## [TASK BRIEF]
Nothing in the records may change. Print them all again.

──────── INFORMATION

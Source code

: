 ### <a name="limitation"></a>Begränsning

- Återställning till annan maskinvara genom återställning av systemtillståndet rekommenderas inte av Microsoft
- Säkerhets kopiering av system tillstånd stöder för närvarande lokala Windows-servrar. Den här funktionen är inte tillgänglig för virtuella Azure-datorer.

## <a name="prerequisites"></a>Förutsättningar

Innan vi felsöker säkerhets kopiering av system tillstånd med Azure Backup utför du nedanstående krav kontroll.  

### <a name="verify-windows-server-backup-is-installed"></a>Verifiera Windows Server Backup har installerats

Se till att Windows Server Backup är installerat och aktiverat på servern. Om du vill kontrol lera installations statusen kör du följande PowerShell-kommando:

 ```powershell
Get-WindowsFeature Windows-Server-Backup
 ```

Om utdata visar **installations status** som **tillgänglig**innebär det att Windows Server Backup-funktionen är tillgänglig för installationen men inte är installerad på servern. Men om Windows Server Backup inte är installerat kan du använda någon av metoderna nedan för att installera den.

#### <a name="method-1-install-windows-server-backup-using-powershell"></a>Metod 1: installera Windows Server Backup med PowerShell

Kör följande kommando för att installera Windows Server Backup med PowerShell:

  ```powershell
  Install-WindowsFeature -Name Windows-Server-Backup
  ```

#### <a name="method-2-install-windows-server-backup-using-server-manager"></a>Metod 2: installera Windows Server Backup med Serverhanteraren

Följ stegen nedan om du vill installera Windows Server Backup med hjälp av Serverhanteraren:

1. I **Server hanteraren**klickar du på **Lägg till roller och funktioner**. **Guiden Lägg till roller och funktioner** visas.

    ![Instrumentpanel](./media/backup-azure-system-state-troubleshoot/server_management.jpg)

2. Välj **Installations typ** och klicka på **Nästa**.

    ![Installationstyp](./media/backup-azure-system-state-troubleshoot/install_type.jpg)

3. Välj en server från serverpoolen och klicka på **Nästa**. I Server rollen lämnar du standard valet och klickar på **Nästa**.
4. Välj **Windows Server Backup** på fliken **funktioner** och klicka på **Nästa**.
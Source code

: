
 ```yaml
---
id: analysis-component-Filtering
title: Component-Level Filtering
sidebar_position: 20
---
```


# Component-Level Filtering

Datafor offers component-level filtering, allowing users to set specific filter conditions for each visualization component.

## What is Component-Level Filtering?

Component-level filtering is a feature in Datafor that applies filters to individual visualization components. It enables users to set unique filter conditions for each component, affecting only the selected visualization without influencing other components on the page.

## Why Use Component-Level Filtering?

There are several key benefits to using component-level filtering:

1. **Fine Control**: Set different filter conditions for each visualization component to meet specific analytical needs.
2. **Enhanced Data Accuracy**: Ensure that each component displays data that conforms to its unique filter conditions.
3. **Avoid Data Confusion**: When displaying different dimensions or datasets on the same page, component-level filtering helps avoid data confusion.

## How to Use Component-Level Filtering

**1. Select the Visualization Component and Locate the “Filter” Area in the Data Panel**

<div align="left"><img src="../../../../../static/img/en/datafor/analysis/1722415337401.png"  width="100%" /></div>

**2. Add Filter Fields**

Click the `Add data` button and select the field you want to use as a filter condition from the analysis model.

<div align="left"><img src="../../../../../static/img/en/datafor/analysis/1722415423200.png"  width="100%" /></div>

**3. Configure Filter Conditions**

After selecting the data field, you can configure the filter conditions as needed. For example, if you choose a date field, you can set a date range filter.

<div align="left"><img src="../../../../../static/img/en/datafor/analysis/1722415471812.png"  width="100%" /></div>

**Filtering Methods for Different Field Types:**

────────────────

## [RESPONSE TO THE TASK]
Source code

: ### <a name="limitation"></a>Begränsning

- Återställning till annan maskinvara genom återställning av systemtillståndet rekommenderas inte av Microsoft
- Säkerhets kopiering av system tillstånd stöder för närvarande lokala Windows-servrar. Den här funktionen är inte tillgänglig för virtuella Azure-datorer.

## <a name="prerequisites"></a>Förutsättningar

Innan vi felsöker säkerhets kopiering av system tillstånd med Azure Backup utför du nedanstående krav kontroll.  

### <a name="verify-windows-server-backup-is-installed"></a>Verifiera Windows Server Backup har installerats

Se till att Windows Server Backup är installerat och aktiverat på servern. Om du vill kontrol lera installations statusen kör du följande PowerShell-kommando:

 ```powershell
Get-WindowsFeature Windows-Server-Backup
 ```

Om utdata visar **installations status** som **tillgänglig**innebär det att Windows Server Backup-funktionen är tillgänglig för installationen men inte är installerad på servern. Men om Windows Server Backup inte är installerat kan du använda någon av metoderna nedan för att installera den.

#### <a name="method-1-install-windows-server-backup-using-powershell"></a>Metod 1: installera Windows Server Backup med PowerShell

Kör följande kommando för att installera Windows Server Backup med PowerShell:

  ```powershell
  Install-WindowsFeature -Name Windows-Server-Backup
  ```

#### <a name="method-2-install-windows-server-backup-using-server-manager"></a>Metod 2: installera Windows Server Backup med Serverhanteraren

Följ stegen nedan om du vill installera Windows Server Backup med hjälp av Serverhanteraren:

1. I **Server hanteraren**klickar du på **Lägg till roller och funktioner**. **Guiden Lägg till roller och funktioner** visas.

    ![Instrumentpanel](./media/backup-azure-system-state-troubleshoot/server_management.jpg)

2. Välj **Installations typ** och klicka på **Nästa**.

    ![Installationstyp](./media/backup-azure-system-state-troubleshoot/install_type.jpg)

3. Välj en server från serverpoolen och klicka på **Nästa**. I Server rollen lämnar du standard valet och klickar på **Nästa**.
4. Välj **Windows Server Backup** på fliken **funktioner** och klicka på **Nästa**.
Source code

:
 ```yaml
---
id: analysis-component-Filtering
title: Component-Level Filtering
sidebar_position: 20
---
```


# Component-Level Filtering

Datafor offers component-level filtering, allowing users to set specific filter conditions for each visualization component.

## What is Component-Level Filtering?

Component-level filtering is a feature in Datafor that applies filters to individual visualization components. It enables users to set unique filter conditions for each component, affecting only the selected visualization without influencing other components on the page.

## Why Use Component-Level Filtering?

There are several key benefits to using component-level filtering:

1. **Fine Control**: Set different filter conditions for each visualization component to meet specific analytical needs.
2. **Enhanced Data Accuracy**: Ensure that each component displays data that conforms to its unique filter conditions.
3. **Avoid Data Confusion**: When displaying different dimensions or datasets on the same page, component-level filtering helps avoid data confusion.

## How to Use Component-Level Filtering

**1. Select the Visualization Component and Locate the “Filter” Area in the Data Panel**

<div align="left"><img src="../../../../../static/img/en/datafor/analysis/1722415337401.png"  width="100%" /></div>

**2. Add Filter Fields**

Click the `Add data` button and select the field you want to use as a filter condition from the analysis model.

<div align="left"><img src="../../../../../static/img/en/datafor/analysis/1722415423200.png"  width="100%" /></div>

**3. Configure Filter Conditions**

After selecting the data field, you can configure the filter conditions as needed. For example, if you choose a date field, you can set a date range filter.

<div align="left"><img src="../../../../../static/img/en/datafor/analysis/1722415471812.png"  width="100%" /></div>

**Filtering Methods for Different Field Types:**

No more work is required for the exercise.